La fiscalité, c’est aujourd’hui l’atout numéro un qui explique le succès du Portugal dans les destinations choisies par les Français. Auparavant le Maroc, l’Espagne étaient des destinations très prisées, aujourd’hui c’est le Portugal qui est le nouvel eldorado, la nouvelle mode.
Entre 2010 et 2013 le nombre de départs enregistrés pour le Portugal a triplé, passant de 227 à 617 départs. Qu’est ce qui explique ce soudain attrait pour le Portugal ? Sa fiscalité, pour sortir de la crise et attirer des étrangers à plus fort pouvoir d’achat, Lisbonne a décidé en 2012 la mise en place d’un dispositif d’incitation. Ainsi les nouveaux arrivants sont exonérés d’impôt sur le revenu pendant 10 ans, à condition de passer six mois par an sur place et d’avoir réalisé sa carrière dans le privé. C’est ce que l’on pourrait appeler du gagnant-gagnant : une destination fiscalement intéressante pour les ménages français, un gain de pouvoir d’achat lié aux faibles prix de l’immobilier (crise de l’immobilier) notamment ; et une idée originale de la part de ce pays qui a trouvé là le moyen d’attirer de la richesse et se sortir de la crise !

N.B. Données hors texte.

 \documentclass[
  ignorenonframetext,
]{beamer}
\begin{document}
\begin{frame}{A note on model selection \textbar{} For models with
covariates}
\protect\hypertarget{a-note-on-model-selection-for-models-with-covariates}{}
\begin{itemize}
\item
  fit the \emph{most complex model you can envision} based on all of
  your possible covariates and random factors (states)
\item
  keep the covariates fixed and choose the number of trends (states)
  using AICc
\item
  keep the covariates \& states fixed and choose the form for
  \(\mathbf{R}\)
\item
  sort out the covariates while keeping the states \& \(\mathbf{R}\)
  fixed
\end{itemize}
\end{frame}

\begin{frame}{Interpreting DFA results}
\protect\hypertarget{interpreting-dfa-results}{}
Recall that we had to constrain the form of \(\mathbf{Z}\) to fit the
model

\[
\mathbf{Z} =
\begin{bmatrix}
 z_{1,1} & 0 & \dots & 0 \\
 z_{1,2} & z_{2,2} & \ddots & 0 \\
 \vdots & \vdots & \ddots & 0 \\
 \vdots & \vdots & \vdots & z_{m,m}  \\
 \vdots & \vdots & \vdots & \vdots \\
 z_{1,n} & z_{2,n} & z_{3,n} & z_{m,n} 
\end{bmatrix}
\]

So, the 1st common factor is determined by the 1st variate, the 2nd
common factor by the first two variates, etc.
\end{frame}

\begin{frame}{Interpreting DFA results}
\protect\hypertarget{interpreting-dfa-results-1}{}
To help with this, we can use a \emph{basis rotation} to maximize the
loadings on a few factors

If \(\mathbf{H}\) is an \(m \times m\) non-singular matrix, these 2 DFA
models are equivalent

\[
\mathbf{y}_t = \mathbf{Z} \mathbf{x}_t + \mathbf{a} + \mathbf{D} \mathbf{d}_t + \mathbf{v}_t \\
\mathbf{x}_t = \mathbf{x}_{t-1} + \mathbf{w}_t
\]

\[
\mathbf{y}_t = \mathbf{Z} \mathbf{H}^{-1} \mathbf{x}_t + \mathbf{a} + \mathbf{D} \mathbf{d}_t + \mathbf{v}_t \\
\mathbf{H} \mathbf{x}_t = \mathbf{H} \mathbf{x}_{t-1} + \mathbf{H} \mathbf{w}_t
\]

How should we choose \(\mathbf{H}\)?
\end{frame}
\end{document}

Depuis, entre mai 2013 et mars 2014, c’est même 2.200 Français qui ont bénéficié de ce dispositif si l’on en croit la chambre de commerce et d’industrie franco-portugaise, qui table même sur 20.000 nouvelles arrivées d’ici fin 2015.
Comme bien souvent il y a plusieurs perdants. L’Etat français, qui enregistre sur la seule année 2013 un manque à gagner de 4 millions d’euros sur les finances publiques, plus les pertes économiques liées à la consommation au quotidien de ces ménages qui sont partis, dont l’équivalent emploi qui, ainsi, disparaît.
Le Portugal aujourd’hui, un endroit où passer sa retraite sans payer d’impôt et bénéficier d’un coût de la vie plus favorable, et demain Madagascar, la Thaïlande ou encore le Brésil pour des raisons davantage économiques encore, qui accueilleront des retraités français (moins riches) qui viendront chercher le soleil toujours, et (surtout) un pouvoir d’achat plus important : c’est ainsi que se manifestent les choix de nos concitoyens… et qu’empirent les problèmes. Une part dépend de nous, la fiscalité, mais la concurrence fiscale en zone euro, au moins, est aussi un problème.